Un sujet magnifique ! Une vraie tragédie intime et profonde. Je rentre chez moi pour l’écrire. Je termine juste mon premier acte quand mon modèle me rend visite. Elle a rencontré un autre homme – un célébrissime artiste. Ils ont été heureux un temps – mais l’artiste est parti parce qu’il a compris qu’elle n’aimait pas en lui l’homme, mais le génie.

J’ai commencé d’écrire son drame. Cette fois je n’ai pas pu arriver au deuxième acte. Mon modèle m’a rendu visite – elle avait fait la connaissance d’un acteur de cinéma. Il venait de la quitter car il a compris qu’en lui elle n’aimait que l’homme, le bel homme – et pas lui-même.

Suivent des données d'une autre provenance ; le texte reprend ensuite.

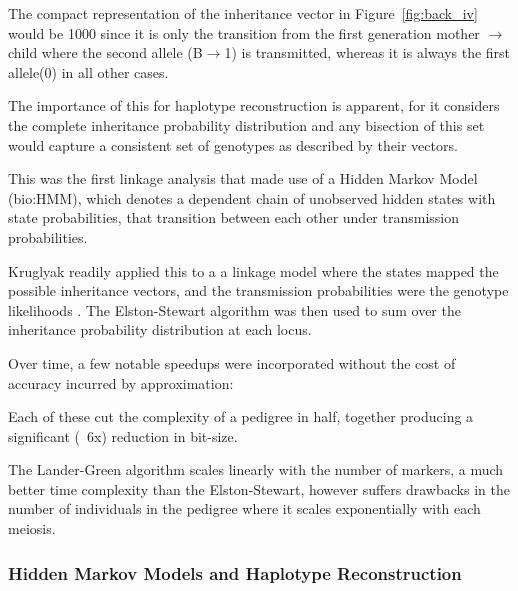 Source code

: The compact representation of the inheritance vector in Figure~\ref{fig:back_iv} would be 1000 since it is only the transition from the first generation mother \(\rightarrow\) child where the second allele (B\(\rightarrow\)1) is transmitted, whereas it is always the first allele(0) in all other cases.

The importance of this for haplotype reconstruction is apparent, for it considers the complete inheritance probability distribution and any bisection of this set would capture a consistent set of genotypes as described by their vectors.

This was the first linkage analysis that made use of a Hidden Markov Model (\gls{bio:HMM}),  which denotes a dependent chain of unobserved hidden states with state probabilities, that transition between each other under transmission probabilities.  

Kruglyak readily applied this to a a linkage model where the states mapped the possible inheritance vectors, and the transmission probabilities were the genotype likelihoods \cite{kruglyak_parametric_1996}. The Elston-Stewart algorithm was then used to sum over the inheritance probability distribution at each locus.

Over time, a few notable speedups were incorporated without the cost of accuracy incurred by approximation:

\begin{description}
\end{description}

Each of these cut the complexity of a pedigree in half, together producing a significant (~6x) reduction in bit-size.

The Lander-Green algorithm scales linearly with the number of markers, a much better time complexity than the Elston-Stewart, however suffers drawbacks in the number of individuals in the pedigree where it scales exponentially with each meiosis.


\subsubsection{Hidden Markov Models and Haplotype Reconstruction}

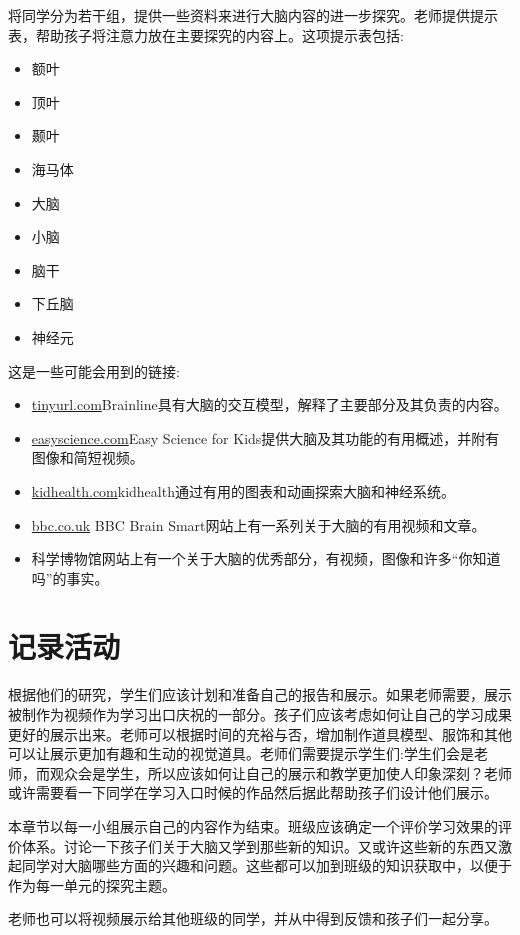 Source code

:       将同学分为若干组，提供一些资料来进行大脑内容的进一步探究。老师提供提示表，帮助孩子将注意力放在主要探究的内容上。这项提示表包括:\par
      \begin{itemize}
        \item 额叶
        \item 顶叶
        \item 颞叶
        \item 海马体
        \item 大脑  
        \item 小脑
        \item 脑干
        \item 下丘脑
        \item 神经元
      \end{itemize}  
      这是一些可能会用到的链接:\par
      \begin{itemize}
        \item \href{http://tinyurl.com/odp7ht3}{tinyurl.com}Brainline具有大脑的交互模型，解释了主要部分及其负责的内容。
        \item \href{http://easyscienceforkids.com/all-about-your-amazing-brain/}{easyscience.com}Easy Science for Kids提供大脑及其功能的有用概述，并附有图像和简短视频。
        \item \href{http://kidshealth.org/kid/htbw/brain.html}{kidhealth.com}kidhealth通过有用的图表和动画探索大脑和神经系统。
        \item \href{http://www.bbc.co.uk/scotland/brainsmart/brain/}{bbc.co.uk}  BBC Brain Smart网站上有一系列关于大脑的有用视频和文章。
        \item {}科学博物馆网站上有一个关于大脑的优秀部分，有视频，图像和许多“你知道吗”的事实。

      \end{itemize}  




\section{记录活动}
     根据他们的研究，学生们应该计划和准备自己的报告和展示。如果老师需要，展示被制作为视频作为学习出口庆祝的一部分。孩子们应该考虑如何让自己的学习成果更好的展示出来。老师可以根据时间的充裕与否，增加制作道具模型、服饰和其他可以让展示更加有趣和生动的视觉道具。老师们需要提示学生们:学生们会是老师，而观众会是学生，所以应该如何让自己的展示和教学更加使人印象深刻？老师或许需要看一下同学在学习入口时候的作品然后据此帮助孩子们设计他们展示。\par
     本章节以每一小组展示自己的内容作为结束。班级应该确定一个评价学习效果的评价体系。讨论一下孩子们关于大脑又学到那些新的知识。又或许这些新的东西又激起同学对大脑哪些方面的兴趣和问题。这些都可以加到班级的知识获取中，以便于作为每一单元的探究主题。\par
     老师也可以将视频展示给其他班级的同学，并从中得到反馈和孩子们一起分享。\par
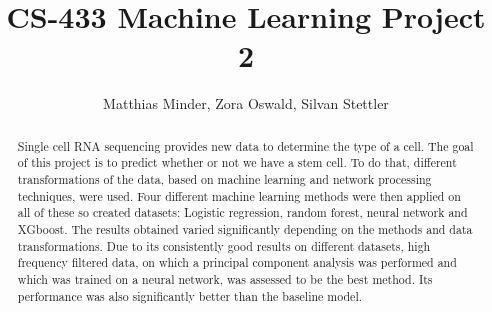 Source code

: \documentclass[10pt,conference,compsocconf]{IEEEtran}
\begin{document}
\title{CS-433 Machine Learning Project 2}

\author{
	Matthias Minder, Zora Oswald, Silvan Stettler\\
}

\maketitle

\begin{abstract}
	Single cell RNA sequencing provides new data to determine the type of a cell. The goal of this project is to predict whether or not we have a stem cell. To do that, different transformations of the data, based on machine learning and network processing techniques, were used. Four different machine learning methods were then applied on all of these so created datasets: Logistic regression, random forest, neural network and XGboost. The results obtained varied significantly depending on the methods and data transformations. Due to its consistently good results on different datasets, high frequency filtered data, on which a principal component analysis was performed and which was trained on a neural network, was assessed to be the best method. Its performance was also significantly better than the baseline model.
\end{abstract}
\end{document}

Alors, comment je pourrais écrire la tragédie ? Que doit en être la morale fondamentale – qu’ai-je appris de la Vie, ce grand auteur dramatique ? ça y est, je sais : une belle phrase. « Le Bien et le Mal n’existent pas – ce sont des fruits de la réflexion ! » ça, je peux le proclamer – oh pardon, ça me revient. Je n’ai pas appris cela de la Vie, je l’ai lu dans Hamlet.